*** Opening of RECORDED INFORMATION ***
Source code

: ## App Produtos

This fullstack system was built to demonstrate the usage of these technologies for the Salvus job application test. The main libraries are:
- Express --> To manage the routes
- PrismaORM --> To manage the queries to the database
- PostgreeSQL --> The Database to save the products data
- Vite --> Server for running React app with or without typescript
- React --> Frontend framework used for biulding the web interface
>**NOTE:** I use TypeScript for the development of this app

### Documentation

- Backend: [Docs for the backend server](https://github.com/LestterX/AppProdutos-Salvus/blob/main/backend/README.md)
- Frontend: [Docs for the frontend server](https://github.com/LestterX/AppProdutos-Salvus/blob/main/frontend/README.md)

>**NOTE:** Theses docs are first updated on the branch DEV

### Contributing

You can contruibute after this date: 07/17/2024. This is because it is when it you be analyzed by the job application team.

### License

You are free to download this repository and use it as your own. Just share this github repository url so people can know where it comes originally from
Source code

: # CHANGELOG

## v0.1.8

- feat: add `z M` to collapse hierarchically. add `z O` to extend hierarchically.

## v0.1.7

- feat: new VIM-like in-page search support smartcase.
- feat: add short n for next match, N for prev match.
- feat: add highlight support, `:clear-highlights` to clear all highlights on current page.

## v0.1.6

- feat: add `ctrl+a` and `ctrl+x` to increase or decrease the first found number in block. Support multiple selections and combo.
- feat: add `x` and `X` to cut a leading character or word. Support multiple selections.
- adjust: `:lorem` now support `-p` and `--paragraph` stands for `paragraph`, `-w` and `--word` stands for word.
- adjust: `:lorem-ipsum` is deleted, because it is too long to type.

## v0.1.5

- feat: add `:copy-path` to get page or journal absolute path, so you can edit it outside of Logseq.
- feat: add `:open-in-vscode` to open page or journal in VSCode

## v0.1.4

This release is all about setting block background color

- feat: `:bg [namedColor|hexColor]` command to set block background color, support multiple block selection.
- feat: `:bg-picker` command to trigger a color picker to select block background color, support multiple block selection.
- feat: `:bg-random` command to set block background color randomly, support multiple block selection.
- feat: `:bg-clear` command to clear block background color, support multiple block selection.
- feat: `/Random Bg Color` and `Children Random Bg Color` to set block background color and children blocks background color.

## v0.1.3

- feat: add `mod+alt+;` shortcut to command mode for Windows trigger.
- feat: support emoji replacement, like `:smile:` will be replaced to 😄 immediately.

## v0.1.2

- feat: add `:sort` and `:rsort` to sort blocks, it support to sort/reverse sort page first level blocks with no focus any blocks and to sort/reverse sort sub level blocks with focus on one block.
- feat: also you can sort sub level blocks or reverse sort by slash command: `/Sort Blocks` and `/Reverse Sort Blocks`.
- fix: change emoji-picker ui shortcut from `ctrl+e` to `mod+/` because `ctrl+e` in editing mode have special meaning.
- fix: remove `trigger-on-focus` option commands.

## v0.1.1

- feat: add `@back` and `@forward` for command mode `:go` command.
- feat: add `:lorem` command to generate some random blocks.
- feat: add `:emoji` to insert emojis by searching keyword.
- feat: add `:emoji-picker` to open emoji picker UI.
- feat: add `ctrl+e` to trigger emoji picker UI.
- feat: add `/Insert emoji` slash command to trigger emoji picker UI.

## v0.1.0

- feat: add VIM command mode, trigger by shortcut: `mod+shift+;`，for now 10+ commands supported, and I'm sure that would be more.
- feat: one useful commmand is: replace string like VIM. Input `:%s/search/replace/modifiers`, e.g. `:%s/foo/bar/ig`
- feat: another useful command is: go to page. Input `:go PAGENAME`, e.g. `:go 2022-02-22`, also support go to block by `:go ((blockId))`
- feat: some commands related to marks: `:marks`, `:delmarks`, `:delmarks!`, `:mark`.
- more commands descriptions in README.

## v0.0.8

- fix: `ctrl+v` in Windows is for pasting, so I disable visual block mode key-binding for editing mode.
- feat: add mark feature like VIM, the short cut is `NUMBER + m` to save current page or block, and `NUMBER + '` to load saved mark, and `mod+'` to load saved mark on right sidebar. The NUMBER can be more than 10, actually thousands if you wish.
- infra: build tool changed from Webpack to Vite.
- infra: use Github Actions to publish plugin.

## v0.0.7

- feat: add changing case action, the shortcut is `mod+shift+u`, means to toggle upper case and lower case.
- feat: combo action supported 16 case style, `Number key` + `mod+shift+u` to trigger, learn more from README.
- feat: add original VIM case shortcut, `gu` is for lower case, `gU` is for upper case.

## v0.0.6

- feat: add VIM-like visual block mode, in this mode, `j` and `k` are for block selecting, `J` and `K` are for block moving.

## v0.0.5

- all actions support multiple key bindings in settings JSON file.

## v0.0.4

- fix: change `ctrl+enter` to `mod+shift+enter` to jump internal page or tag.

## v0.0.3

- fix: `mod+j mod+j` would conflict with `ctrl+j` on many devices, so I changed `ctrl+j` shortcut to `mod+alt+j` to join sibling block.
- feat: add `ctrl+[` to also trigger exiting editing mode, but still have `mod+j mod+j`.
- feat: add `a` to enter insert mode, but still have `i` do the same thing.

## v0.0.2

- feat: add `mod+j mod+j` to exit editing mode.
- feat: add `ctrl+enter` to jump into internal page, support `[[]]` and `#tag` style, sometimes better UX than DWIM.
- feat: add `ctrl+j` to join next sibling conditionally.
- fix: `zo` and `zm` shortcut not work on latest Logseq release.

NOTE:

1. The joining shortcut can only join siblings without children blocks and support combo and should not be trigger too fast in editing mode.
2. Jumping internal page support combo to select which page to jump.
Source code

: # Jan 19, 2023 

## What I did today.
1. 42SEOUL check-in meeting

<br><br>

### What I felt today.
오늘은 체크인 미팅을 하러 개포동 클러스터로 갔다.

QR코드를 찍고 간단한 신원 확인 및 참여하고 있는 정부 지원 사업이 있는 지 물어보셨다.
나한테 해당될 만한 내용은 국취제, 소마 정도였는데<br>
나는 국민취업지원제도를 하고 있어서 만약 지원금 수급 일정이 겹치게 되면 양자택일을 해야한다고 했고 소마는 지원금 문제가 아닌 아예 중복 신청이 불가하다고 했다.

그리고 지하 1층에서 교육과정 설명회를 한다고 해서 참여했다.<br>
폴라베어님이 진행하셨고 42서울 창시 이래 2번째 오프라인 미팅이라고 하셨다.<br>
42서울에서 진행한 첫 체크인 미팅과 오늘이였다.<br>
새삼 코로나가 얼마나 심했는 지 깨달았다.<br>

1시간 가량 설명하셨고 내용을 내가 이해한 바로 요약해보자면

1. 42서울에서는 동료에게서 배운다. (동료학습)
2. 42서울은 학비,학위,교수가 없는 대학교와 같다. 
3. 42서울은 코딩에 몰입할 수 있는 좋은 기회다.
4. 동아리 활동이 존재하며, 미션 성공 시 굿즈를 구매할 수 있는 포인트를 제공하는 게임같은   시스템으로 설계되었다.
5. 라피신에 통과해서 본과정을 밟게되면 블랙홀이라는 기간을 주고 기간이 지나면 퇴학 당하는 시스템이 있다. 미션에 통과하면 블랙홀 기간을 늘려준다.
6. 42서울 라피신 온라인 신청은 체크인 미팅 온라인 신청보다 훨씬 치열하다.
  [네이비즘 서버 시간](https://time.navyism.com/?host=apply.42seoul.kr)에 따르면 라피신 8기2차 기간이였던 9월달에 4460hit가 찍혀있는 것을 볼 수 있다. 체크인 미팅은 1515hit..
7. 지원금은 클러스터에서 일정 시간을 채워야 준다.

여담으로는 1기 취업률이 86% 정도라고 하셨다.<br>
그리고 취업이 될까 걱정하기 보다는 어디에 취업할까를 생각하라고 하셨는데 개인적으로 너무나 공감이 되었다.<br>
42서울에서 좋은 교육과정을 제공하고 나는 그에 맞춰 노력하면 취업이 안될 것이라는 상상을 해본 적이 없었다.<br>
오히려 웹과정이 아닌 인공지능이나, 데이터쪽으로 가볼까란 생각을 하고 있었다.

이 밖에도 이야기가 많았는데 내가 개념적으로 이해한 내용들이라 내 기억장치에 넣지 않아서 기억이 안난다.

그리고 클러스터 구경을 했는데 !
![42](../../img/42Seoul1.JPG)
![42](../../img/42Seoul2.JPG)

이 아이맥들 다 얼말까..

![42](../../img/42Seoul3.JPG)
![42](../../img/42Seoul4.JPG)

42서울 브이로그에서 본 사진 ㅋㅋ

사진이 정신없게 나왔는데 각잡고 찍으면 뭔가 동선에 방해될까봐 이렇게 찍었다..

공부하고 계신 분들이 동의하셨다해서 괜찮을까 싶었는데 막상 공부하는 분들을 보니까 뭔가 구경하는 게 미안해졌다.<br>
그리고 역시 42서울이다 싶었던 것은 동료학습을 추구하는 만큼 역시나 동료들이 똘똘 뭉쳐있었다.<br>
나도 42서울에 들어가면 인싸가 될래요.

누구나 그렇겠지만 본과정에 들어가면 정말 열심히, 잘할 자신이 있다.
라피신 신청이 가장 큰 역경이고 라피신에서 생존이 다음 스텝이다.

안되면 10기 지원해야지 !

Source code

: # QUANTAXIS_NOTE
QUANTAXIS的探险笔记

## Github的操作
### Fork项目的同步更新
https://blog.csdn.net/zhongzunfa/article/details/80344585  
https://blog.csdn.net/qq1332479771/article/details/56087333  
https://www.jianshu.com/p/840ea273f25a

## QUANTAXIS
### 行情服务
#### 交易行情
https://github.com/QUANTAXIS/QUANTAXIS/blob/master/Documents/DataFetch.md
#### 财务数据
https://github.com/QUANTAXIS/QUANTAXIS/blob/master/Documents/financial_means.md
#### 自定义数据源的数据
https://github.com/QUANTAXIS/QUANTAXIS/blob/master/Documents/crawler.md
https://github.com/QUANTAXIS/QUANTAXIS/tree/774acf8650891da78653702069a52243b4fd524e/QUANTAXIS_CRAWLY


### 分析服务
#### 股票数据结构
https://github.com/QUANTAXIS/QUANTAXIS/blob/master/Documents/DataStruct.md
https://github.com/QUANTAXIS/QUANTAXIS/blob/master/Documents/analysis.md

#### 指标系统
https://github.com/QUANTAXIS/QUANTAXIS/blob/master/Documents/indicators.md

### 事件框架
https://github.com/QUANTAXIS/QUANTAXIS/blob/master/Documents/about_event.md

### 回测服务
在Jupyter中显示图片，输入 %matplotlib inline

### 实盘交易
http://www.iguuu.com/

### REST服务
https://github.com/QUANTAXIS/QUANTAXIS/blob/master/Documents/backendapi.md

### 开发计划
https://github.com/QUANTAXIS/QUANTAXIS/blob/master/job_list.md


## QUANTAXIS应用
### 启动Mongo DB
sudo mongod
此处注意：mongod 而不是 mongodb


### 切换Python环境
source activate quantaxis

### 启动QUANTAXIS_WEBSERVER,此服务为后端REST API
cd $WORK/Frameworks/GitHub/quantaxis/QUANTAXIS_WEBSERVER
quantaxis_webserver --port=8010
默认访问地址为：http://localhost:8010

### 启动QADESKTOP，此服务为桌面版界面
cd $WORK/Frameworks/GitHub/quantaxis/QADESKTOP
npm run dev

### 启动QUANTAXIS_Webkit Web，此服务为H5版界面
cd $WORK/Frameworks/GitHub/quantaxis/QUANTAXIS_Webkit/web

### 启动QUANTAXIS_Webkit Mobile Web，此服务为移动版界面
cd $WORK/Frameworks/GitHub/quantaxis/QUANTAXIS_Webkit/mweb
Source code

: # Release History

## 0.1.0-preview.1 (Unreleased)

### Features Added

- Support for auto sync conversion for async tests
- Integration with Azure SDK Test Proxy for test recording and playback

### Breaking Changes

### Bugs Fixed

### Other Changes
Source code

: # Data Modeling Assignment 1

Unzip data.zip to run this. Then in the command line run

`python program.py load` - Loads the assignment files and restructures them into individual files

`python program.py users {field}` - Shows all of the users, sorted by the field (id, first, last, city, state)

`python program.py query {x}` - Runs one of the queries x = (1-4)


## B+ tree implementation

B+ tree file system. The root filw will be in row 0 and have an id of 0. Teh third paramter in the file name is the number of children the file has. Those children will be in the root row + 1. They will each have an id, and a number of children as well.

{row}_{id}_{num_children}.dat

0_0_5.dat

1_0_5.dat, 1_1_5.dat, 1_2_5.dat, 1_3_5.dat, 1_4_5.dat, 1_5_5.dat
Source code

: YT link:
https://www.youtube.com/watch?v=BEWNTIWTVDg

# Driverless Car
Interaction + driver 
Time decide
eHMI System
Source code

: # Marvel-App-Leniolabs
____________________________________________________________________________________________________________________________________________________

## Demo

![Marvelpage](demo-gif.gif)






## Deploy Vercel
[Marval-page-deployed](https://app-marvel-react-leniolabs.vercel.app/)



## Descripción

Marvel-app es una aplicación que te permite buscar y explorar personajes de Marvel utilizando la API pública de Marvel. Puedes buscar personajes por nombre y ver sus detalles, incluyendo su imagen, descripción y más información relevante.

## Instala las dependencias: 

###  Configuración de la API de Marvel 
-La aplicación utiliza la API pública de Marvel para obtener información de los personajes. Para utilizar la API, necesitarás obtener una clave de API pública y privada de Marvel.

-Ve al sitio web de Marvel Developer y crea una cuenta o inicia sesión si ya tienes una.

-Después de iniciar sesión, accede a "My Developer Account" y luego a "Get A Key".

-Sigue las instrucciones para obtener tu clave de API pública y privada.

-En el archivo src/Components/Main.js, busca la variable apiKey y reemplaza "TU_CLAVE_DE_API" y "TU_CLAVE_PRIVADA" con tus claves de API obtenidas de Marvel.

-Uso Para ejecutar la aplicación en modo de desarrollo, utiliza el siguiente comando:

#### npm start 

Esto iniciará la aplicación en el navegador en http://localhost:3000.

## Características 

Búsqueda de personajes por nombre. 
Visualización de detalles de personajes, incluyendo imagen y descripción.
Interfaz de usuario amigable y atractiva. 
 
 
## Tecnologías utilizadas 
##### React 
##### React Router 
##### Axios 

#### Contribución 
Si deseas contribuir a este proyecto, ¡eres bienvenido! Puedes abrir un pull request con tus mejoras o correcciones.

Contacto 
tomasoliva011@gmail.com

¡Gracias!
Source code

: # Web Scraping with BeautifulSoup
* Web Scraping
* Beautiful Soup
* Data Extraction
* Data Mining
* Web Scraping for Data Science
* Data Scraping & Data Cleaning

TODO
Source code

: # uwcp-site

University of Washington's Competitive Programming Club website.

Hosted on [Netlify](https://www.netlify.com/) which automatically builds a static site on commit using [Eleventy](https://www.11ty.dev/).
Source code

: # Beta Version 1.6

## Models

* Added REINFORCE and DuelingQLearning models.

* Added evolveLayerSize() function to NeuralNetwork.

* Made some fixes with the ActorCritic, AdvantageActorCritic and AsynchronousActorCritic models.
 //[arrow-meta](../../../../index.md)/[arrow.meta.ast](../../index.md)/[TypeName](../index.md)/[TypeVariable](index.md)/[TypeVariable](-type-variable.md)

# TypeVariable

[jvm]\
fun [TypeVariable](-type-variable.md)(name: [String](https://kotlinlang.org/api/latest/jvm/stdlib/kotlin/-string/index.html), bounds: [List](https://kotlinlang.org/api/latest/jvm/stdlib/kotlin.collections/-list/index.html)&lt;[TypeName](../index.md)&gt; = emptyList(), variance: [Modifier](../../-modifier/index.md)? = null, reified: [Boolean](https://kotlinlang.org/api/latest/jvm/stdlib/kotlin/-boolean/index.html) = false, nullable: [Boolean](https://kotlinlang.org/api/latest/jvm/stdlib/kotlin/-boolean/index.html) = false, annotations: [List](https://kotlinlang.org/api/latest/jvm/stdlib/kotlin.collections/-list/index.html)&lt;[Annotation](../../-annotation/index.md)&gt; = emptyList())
*** Close of RECORDED INFORMATION ***
TRY IT
Your output should consist solely of the lines from the beginning of the entries through the line containing "- PrismaORM -->", reproduced exactly.

TASK ANSWER
Source code

: ## App Produtos

This fullstack system was built to demonstrate the usage of these technologies for the Salvus job application test. The main libraries are:
- Express --> To manage the routes
- PrismaORM --> To manage the queries to the database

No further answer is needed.